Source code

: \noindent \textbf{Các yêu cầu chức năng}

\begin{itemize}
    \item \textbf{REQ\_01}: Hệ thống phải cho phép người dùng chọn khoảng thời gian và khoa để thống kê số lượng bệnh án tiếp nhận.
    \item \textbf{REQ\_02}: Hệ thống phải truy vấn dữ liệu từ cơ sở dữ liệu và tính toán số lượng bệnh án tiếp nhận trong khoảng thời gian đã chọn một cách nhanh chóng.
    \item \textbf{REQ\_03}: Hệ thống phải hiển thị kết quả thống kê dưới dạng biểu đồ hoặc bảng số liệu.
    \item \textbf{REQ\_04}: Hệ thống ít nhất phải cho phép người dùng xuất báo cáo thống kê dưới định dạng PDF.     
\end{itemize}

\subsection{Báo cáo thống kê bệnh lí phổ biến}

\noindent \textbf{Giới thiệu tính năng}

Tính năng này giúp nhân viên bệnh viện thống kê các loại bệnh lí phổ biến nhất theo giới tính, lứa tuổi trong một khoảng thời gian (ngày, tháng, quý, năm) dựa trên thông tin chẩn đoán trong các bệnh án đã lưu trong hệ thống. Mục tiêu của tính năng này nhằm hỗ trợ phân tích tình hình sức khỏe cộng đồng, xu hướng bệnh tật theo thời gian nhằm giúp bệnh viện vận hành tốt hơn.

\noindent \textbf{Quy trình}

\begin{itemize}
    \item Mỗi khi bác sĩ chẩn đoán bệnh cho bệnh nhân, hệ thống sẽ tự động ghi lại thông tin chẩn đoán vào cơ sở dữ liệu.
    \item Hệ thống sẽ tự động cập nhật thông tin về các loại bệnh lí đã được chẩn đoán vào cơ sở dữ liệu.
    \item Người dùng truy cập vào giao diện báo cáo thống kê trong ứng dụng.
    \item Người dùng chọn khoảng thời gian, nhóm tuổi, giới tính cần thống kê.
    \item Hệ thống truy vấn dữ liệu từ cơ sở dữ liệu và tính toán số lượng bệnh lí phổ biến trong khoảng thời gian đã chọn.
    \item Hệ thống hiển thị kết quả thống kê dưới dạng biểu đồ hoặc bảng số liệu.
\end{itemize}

---*---

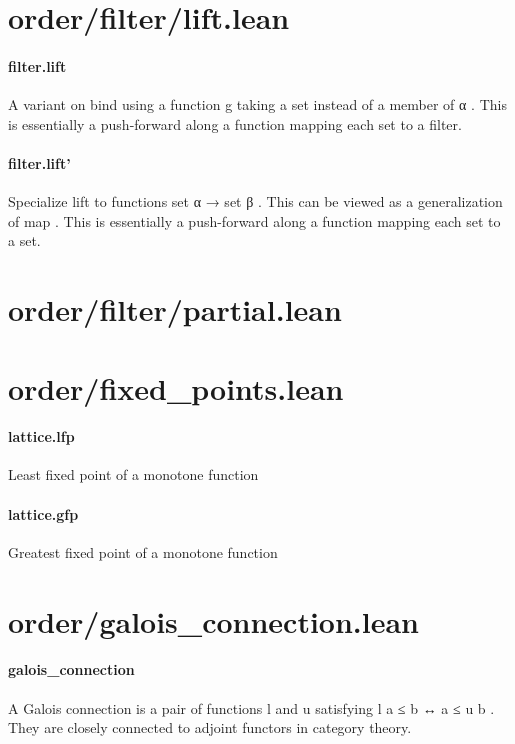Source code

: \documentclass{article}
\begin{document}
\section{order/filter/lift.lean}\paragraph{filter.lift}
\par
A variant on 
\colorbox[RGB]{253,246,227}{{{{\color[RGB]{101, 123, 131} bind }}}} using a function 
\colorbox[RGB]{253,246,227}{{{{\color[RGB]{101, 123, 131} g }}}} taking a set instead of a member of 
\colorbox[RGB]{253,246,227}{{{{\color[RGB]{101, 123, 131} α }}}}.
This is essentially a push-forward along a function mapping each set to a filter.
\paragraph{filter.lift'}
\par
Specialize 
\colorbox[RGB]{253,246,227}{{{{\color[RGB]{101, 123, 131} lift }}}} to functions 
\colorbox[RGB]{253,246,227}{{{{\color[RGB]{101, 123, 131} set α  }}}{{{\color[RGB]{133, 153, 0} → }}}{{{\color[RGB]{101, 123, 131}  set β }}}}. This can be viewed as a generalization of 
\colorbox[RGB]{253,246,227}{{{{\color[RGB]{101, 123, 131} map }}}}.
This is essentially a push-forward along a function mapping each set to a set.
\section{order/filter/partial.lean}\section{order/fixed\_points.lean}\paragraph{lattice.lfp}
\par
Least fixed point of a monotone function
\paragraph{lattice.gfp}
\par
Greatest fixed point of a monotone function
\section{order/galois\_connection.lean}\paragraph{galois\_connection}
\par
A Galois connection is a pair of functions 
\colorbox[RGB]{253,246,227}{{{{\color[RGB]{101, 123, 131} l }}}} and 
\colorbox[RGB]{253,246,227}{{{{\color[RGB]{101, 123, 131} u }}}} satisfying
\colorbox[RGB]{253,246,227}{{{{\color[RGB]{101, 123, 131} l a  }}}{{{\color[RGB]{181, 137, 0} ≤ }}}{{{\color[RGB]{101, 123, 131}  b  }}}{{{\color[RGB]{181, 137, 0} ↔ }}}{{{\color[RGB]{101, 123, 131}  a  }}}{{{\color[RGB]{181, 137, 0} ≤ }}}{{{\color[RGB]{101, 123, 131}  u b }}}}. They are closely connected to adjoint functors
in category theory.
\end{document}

---*---

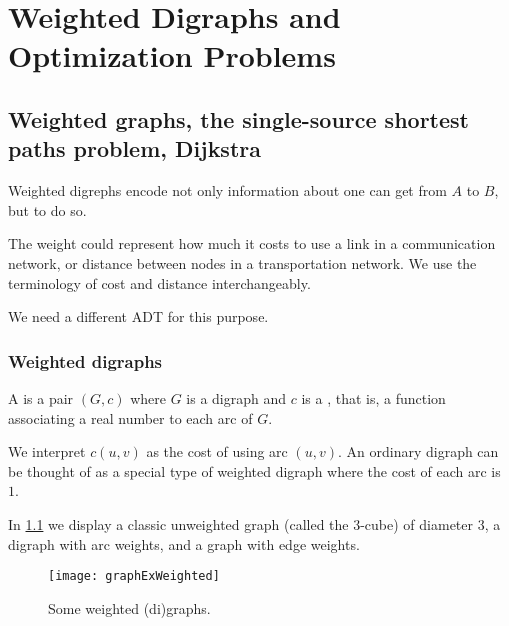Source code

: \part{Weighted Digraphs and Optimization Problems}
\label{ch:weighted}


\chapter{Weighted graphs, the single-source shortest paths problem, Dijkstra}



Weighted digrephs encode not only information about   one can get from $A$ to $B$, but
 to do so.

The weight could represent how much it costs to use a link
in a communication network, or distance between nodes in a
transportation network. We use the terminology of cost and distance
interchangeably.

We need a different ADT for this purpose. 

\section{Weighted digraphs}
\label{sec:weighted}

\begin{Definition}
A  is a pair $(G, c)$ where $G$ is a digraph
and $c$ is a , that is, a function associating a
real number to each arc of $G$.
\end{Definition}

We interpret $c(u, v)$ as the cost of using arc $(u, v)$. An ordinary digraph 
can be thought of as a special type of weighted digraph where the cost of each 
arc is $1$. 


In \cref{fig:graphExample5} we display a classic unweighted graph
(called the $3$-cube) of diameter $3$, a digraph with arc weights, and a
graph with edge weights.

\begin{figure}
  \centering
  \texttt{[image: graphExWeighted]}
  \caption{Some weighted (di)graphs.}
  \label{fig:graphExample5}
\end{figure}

---*---

• [WORK ORDER]: Pull out every line above that holds the word "tuổi".

• [OUTPUT BELOW]:
Tính năng này giúp nhân viên bệnh viện thống kê các loại bệnh lí phổ biến nhất theo giới tính, lứa tuổi trong một khoảng thời gian (ngày, tháng, quý, năm) dựa trên thông tin chẩn đoán trong các bệnh án đã lưu trong hệ thống. Mục tiêu của tính năng này nhằm hỗ trợ phân tích tình hình sức khỏe cộng đồng, xu hướng bệnh tật theo thời gian nhằm giúp bệnh viện vận hành tốt hơn.
    \item Người dùng chọn khoảng thời gian, nhóm tuổi, giới tính cần thống kê.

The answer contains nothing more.